猪(イノシシ)の背に乗り、疾風のように駆け抜ける女神・摩利支天(まりしてん)。元々はインド神話の女神であり、太陽の光、特に**「陽炎(かげろう)」**が神格化されたものです。陽炎は、目に見えるけれど手で掴むことも、剣で切ることも、焼くこともできません。この「傷つかない」「捉えられない」という性質から、日本の武士たちは彼女を最強の護身・必勝の神として熱狂的に信仰しました。
武士と忍者の守護神
名だたる武将の信仰
「楠木正成」は兜の中に小さな摩利支天像を忍ばせていたと伝わり、「毛利元就」や「前田利家」も熱心な信者でした。戦場において敵に見つからず、奇襲を成功させ、無傷で帰還するために、摩利支天の真言(オン マリシエイ ソワカ)は最強の呪文とされたのです。
忍術の祖?
その「隠形(姿を消す)」の能力から、摩利支天は忍者の守護神とも見なされました。

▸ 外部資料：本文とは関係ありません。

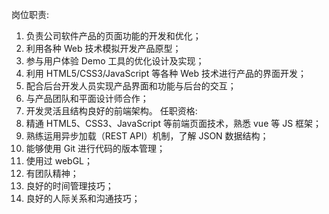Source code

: <!--
 * @Author: sunji 2025506282@qq.com
 * @Date: 2022-06-22 15:58:09
 * @LastEditors: sunji 2025506282@qq.com
 * @LastEditTime: 2022-11-08 10:16:46
 * @FilePath: \back-end\README.md
 * @Description: 这是默认设置,请设置`customMade`, 打开koroFileHeader查看配置 进行设置: https://github.com/OBKoro1/koro1FileHeader/wiki/%E9%85%8D%E7%BD%AE
-->

岗位职责:

1. 负责公司软件产品的页面功能的开发和优化；
2. 利用各种 Web 技术模拟开发产品原型；
3. 参与用户体验 Demo 工具的优化设计及实现；
4. 利用 HTML5/CSS3/JavaScript 等各种 Web 技术进行产品的界面开发；
5. 配合后台开发人员实现产品界面和功能与后台的交互；
6. 与产品团队和平面设计师合作；
7. 开发灵活且结构良好的前端架构。
   任职资格:
8. 精通 HTML5、CSS3、JavaScript 等前端页面技术，熟悉 vue 等 JS 框架；
9. 熟练运用异步加载（REST API）机制，了解 JSON 数据结构；
10. 能够使用 Git 进行代码的版本管理；
11. 使用过 webGL；
12. 有团队精神；
13. 良好的时间管理技巧；
14. 良好的人际关系和沟通技巧；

日本三大八幡の一つ、鳩森八幡神社(東京・千駄ヶ谷)の将棋堂の隣や、上野アメ横の徳大寺など、今でも各地で祀られています。
イノシシに乗る女神
亥年の守り神
摩利支天はしばしば、7頭のイノシシに乗ったり、イノシシ車を引かせたりする姿で描かれます。このため、十二支の亥(いのしし)年生まれの守り本尊とされています。脇侍や乗り物がイノシシであるため、狛犬ならぬ「狛猪」が置かれている寺院もあります。
まとめ
実体を持たず、しかし確かに存在する光の化身、摩利支天。誰にも縛られない自由と、災厄をすり抜ける強運を、彼女は授けてくれるでしょう。